Nutraceuticals for Dissolving Nephrolites in Cats
Background: Nephrolithiasis is a condition frequently observed in felines, with or without concomitant chronic kidney disease, constituting the major cause of ureteral obstruction and causing progressive damage to the renal parenchyma. About 90% of nephrolites are composed of calcium oxalate, which cannot dissolve, and its incidence has increased substantially in recent years, along with its recurrence. There are functional foods known as nutraceuticals provides health benefits such as renoprotection. Due to these benefits and the high prevalence of nephrolithiasis in feline species, the present study aimed to evaluate the efficacy of the association of some nutraceuticals in the dissolution of nephrolites.

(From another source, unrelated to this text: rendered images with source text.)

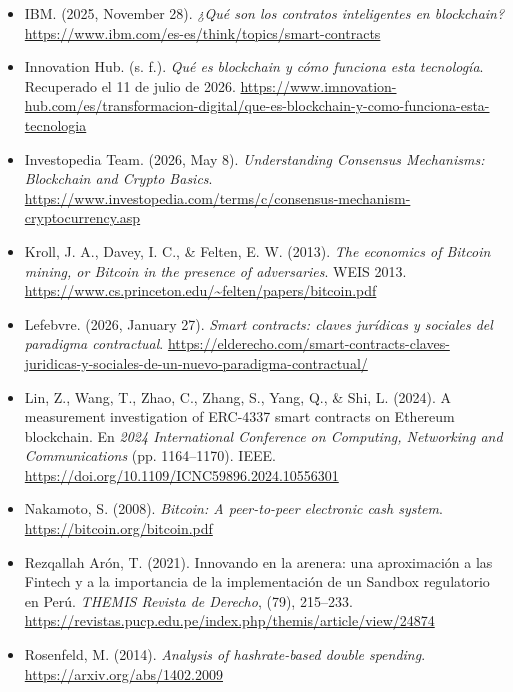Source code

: \documentclass[12pt,a4paper]{article}
\begin{document}
\begin{itemize}
\item IBM. (2025, November 28). \textit{¿Qué son los contratos inteligentes en blockchain?}
\url{https://www.ibm.com/es-es/think/topics/smart-contracts}

\item Innovation Hub. (s. f.). \textit{Qué es blockchain y cómo funciona esta tecnología}. Recuperado el 11 de julio de 2026.
\url{https://www.imnovation-hub.com/es/transformacion-digital/que-es-blockchain-y-como-funciona-esta-tecnologia}

\item Investopedia Team. (2026, May 8). \textit{Understanding Consensus Mechanisms: Blockchain and Crypto Basics}.
\url{https://www.investopedia.com/terms/c/consensus-mechanism-cryptocurrency.asp}

\item Kroll, J. A., Davey, I. C., \& Felten, E. W. (2013). \textit{The economics of Bitcoin mining, or Bitcoin in the presence of adversaries}. WEIS 2013.
\url{https://www.cs.princeton.edu/~felten/papers/bitcoin.pdf}

\item Lefebvre. (2026, January 27). \textit{Smart contracts: claves jurídicas y sociales del paradigma contractual}.
\url{https://elderecho.com/smart-contracts-claves-juridicas-y-sociales-de-un-nuevo-paradigma-contractual/}

\item Lin, Z., Wang, T., Zhao, C., Zhang, S., Yang, Q., \& Shi, L. (2024). A measurement investigation of ERC-4337 smart contracts on Ethereum blockchain. En \textit{2024 International Conference on Computing, Networking and Communications} (pp. 1164--1170). IEEE.
\url{https://doi.org/10.1109/ICNC59896.2024.10556301}

\item Nakamoto, S. (2008). \textit{Bitcoin: A peer-to-peer electronic cash system}.
\url{https://bitcoin.org/bitcoin.pdf}

\item Rezqallah Arón, T. (2021). Innovando en la arenera: una aproximación a las Fintech y a la importancia de la implementación de un Sandbox regulatorio en Perú. \textit{THEMIS Revista de Derecho}, (79), 215--233.
\url{https://revistas.pucp.edu.pe/index.php/themis/article/view/24874}

\item Rosenfeld, M. (2014). \textit{Analysis of hashrate-based double spending}.
\url{https://arxiv.org/abs/1402.2009}


\end{itemize}
\end{document}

Materials, Methods & Results: The included cats had an ultrasound diagnosis of nephrolithiasis that, on clinical examination, showed: (i) the absence of previous or concomitant treatment for urinary infections and/or vesical and renal lithiasis; (ii) absence of genitourinary clinical manifestations; (iii) absence of obstructive processes; and (iv) absence of concomitant ureterolithiasis. We separated 51 cats with nephrolithiasis into 2 groups: control (n = 12) and study (n = 39). The control group received a placebo and the study group, nutraceuticals (magnesium chelate, resveratrol, vitamin K2, docosahexaenoic acid, and eicosapentaenoic acid). Laboratory tests (blood and urine) and abdominal imaging (ultrasound) were performed at day 0 and 30 days after enrollment. Monitoring the therapeutic efficacy in both groups was performed on day 30 for the CG and on days 30, 60, and 90 for the EG. The CG cats, after this step, were referred to surgery or to the EG, with prior authorization from their tutors. The diameter of nephrolites was significantly different before and after treatment, indicating a reduction in nephroliths over time. During the use of the nutraceutical formulation by the EG and use of placebo by the CG, there were no clinical and/or laboratory manifestations of side effects.
Discussion: The dissolution of nephrolites was correlated with the synergism promoted by the combination of nutraceuticals and not with the individual beneficial action of each nutraceutical since nutraceuticals have individually been used in isolation for a long time in veterinary medicine without having yielded the same benefit. Those undissolved were attributed to a different type of mineral composition than the one associated with the nutraceutical compound in this study, such as struvite or ammonium urate, of mixed composition or comprising solidified dried blood, which has shown an increasing increase in use in recent years. The dissolution of nephrolites was correlated with the synergism promoted by the combination of nutraceuticals and not with the individual beneficial action of each nutraceutical since nutraceuticals have individually been used in isolation for a long time in veterinary medicine without having yielded the same benefit. The undissolved nephrolites were attributed to the nephrolites that obtained partial dissolution at the end of 90 days, in that they possibly needed a longer time to obtain complete dissolution or that they present another mineral composition in their nucleus; that is, it is a compound-type urolith. The nutraceutical compound proved to be effective in the dissolution of nephrolites in the cats included in this study, and the time of use (up to 90 days) showed no negative influence on the clinical or laboratory tests during the entire treatment period.
Keywords: cats, food supplement, functional foods, natural products, nephrolithiasis, nutraceuticals.